After this she formed her own gospel group, the Meditation Singers. However, due in part to her father's serious illness and the death of her mother, Reese had to interrupt her schooling at Wayne State University to help support her family. Faithful to the memory of her mother, Delloreese moved out of her father's house when she disapproved of him taking up with a new girlfriend. She then took on odd jobs, such as truck driver, dental receptionist, and elevator operator, after 1949. Performing in clubs, Early soon decided to shorten her name from "Delloreese Early" to "Della Reese".

Musical career

Reese was discovered by the gospel singer Mahalia Jackson, and her big break came when she won a contest, which gave her a week to sing at Detroit's well-known Flame Show Bar. Reese remained there for eight weeks. Although her roots were in gospel music, she now was being exposed to and influenced by such jazz artists as Ella Fitzgerald, Sarah Vaughan and Billie Holiday. In 1953, she signed a recording contract with Jubilee Records, for which she recorded six albums. Later that year, she also joined the Hawkins Orchestra. Her first recordings for Jubilee were songs such as "In the Still of the Night" (originally published in 1937), "I've Got My Love to Keep Me Warm" and "Time After Time" (1947). The songs were later included on the album And That Reminds Me (1959).

In 1957, Reese released a single called "And That Reminds Me". After years of performing, she gained chart success with this song. It became a Top Twenty pop hit and a million-seller record. That year, Reese was voted by Billboard, Cashbox and various other magazines, as "The Most Promising Singer". In 1959, Reese moved to RCA Records and released her first RCA single, called "Don't You Know?", which was adapted from Giacomo Puccini's music for La bohème, specifically the aria "Quando m'en vo'" (Musetta's Waltz). It became her biggest hit to date, reaching the number 2 spot on the pop charts and topping the R&B charts (then called the "Hot R&B Sides") that year. It sold over one million copies, and was awarded a gold disc by the RIAA. Eventually, the song came to be widely considered the signature song of her early career. She then released a successful follow-up single called "Not One Minute More" (number 16). She remained on the Billboard Hot 100 chart with "And Now" (number 69). In 1960 she released "Someday (You'll Want Me to Want You)" (number 56), which was drawn from her Grammy-nominated album Della – a big band outing arranged by Neal Hefti who incorporated some arrangement ideas conceived by Reese.
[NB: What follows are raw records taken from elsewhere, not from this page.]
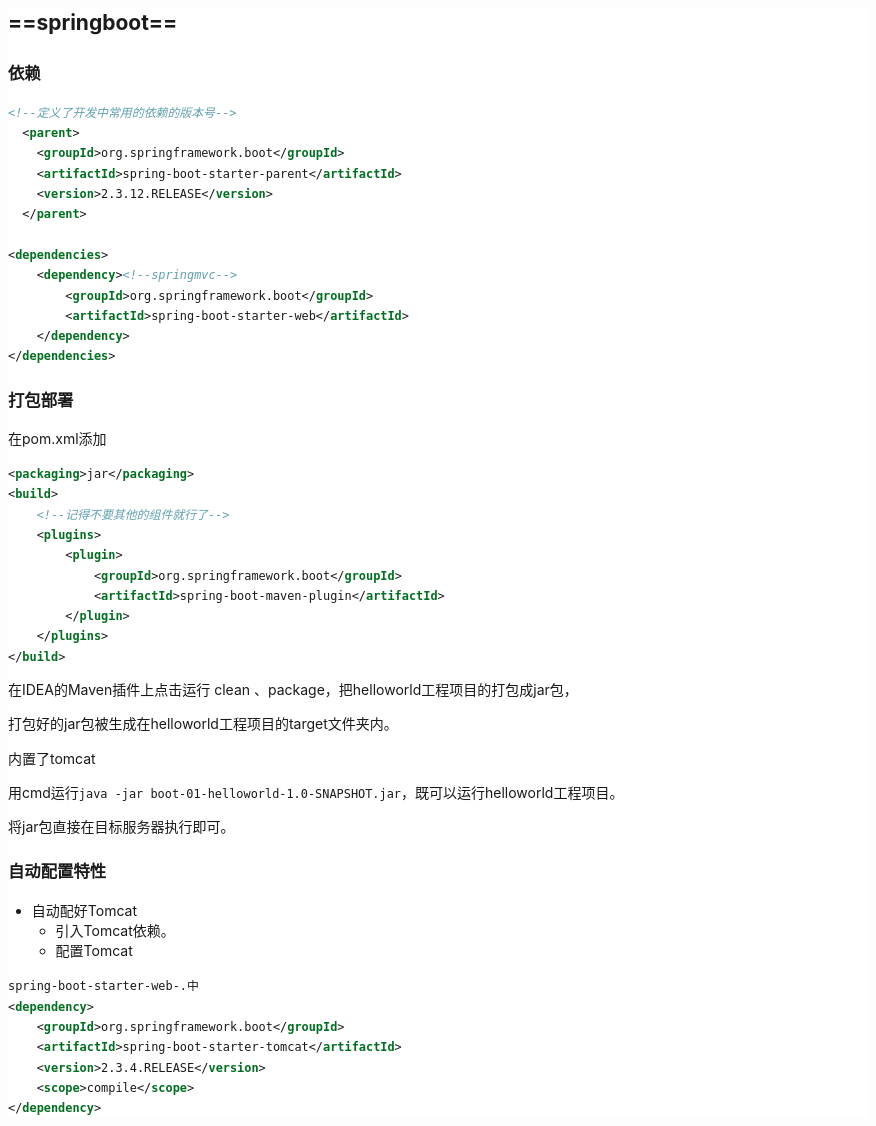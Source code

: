 ## ==springboot==

### 依赖

```xml
<!--定义了开发中常用的依赖的版本号-->
  <parent>
    <groupId>org.springframework.boot</groupId>
    <artifactId>spring-boot-starter-parent</artifactId>
    <version>2.3.12.RELEASE</version>
  </parent>

<dependencies>
	<dependency><!--springmvc-->
		<groupId>org.springframework.boot</groupId>
		<artifactId>spring-boot-starter-web</artifactId>
	</dependency>
</dependencies>
```

### 打包部署

在pom.xml添加

```xml
<packaging>jar</packaging>
<build>
    <!--记得不要其他的组件就行了-->
	<plugins>
		<plugin>
			<groupId>org.springframework.boot</groupId>
			<artifactId>spring-boot-maven-plugin</artifactId>
		</plugin>
	</plugins>
</build>
```

在IDEA的Maven插件上点击运行 clean 、package，把helloworld工程项目的打包成jar包，

打包好的jar包被生成在helloworld工程项目的target文件夹内。

内置了tomcat

用cmd运行`java -jar boot-01-helloworld-1.0-SNAPSHOT.jar`，既可以运行helloworld工程项目。

将jar包直接在目标服务器执行即可。

### 自动配置特性


- 自动配好Tomcat
  - 引入Tomcat依赖。
  - 配置Tomcat

```xml
spring-boot-starter-web-.中
<dependency>
	<groupId>org.springframework.boot</groupId>
	<artifactId>spring-boot-starter-tomcat</artifactId>
	<version>2.3.4.RELEASE</version>
	<scope>compile</scope>
</dependency>
```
In November 1960, Reese appeared in advertisements in Ebony magazine for the newly launched AMI Continental jukebox. Reese recorded regularly throughout the 1960s, releasing singles and several albums. Two of the most significant were The Classic Della (1962) and Waltz with Me, Della (1963), which broadened her fan base internationally. She recorded several jazz-focused albums, including Della Reese Live (1966), On Strings of Blue (1967) and One of a Kind (1978). Live hit number 21 on the R&B charts. She also performed in Las Vegas for nine years, and toured across the country. She signed with Avco Embassy Records and released the soul-pop album Black is Beautiful in 1970, charting at number 44 on the R&B chart.

In 1986, Reese formed the gospel group Brilliance with fellow singers O.C. Smith, Mary Clayton, Vermettya Royster, and Eric Strom. They released an album that  earned Reese a Grammy nomination in the gospel category for the song "You Gave Me Love" (1987). She later earned another nomination for the album Live! My Soul Feels Better Right Now (1998).

Motown singer Martha Reeves cites Reese as a major influence, and says she named her group the Vandellas after Van Dyke Street in Detroit and Della Reese. In 2017, Reese was inducted into the Rhythm & Blues Music Hall of Fame.

Television and film career

In 1969, Reese began a transition into acting work, which would eventually lead to her highest profile. Her first attempt at television stardom was a talk show series, Della, which was cancelled after 197 episodes (June 9, 1969 – March 13, 1970). In 1970, Reese became the first black woman to guest host The Tonight Show Starring Johnny Carson. She appeared in several TV movies and miniseries, was a regular on Chico and the Man and played the mother of B. A. Baracus in The A-Team episode "Lease with an Option to Die". In 1991, she starred opposite her old friend Redd Foxx in his final sitcom, The Royal Family, but his death halted production of the series for several months. Reese also did voice-over for the late 1980s Hanna-Barbera animated series A Pup Named Scooby-Doo on ABC. In 1989, she starred alongside Eddie Murphy, Richard Pryor and Redd Foxx in the film Harlem Nights, in which she performed a fight scene with Eddie Murphy. Reese appeared as a panelist on several episodes of the television game show Match Game.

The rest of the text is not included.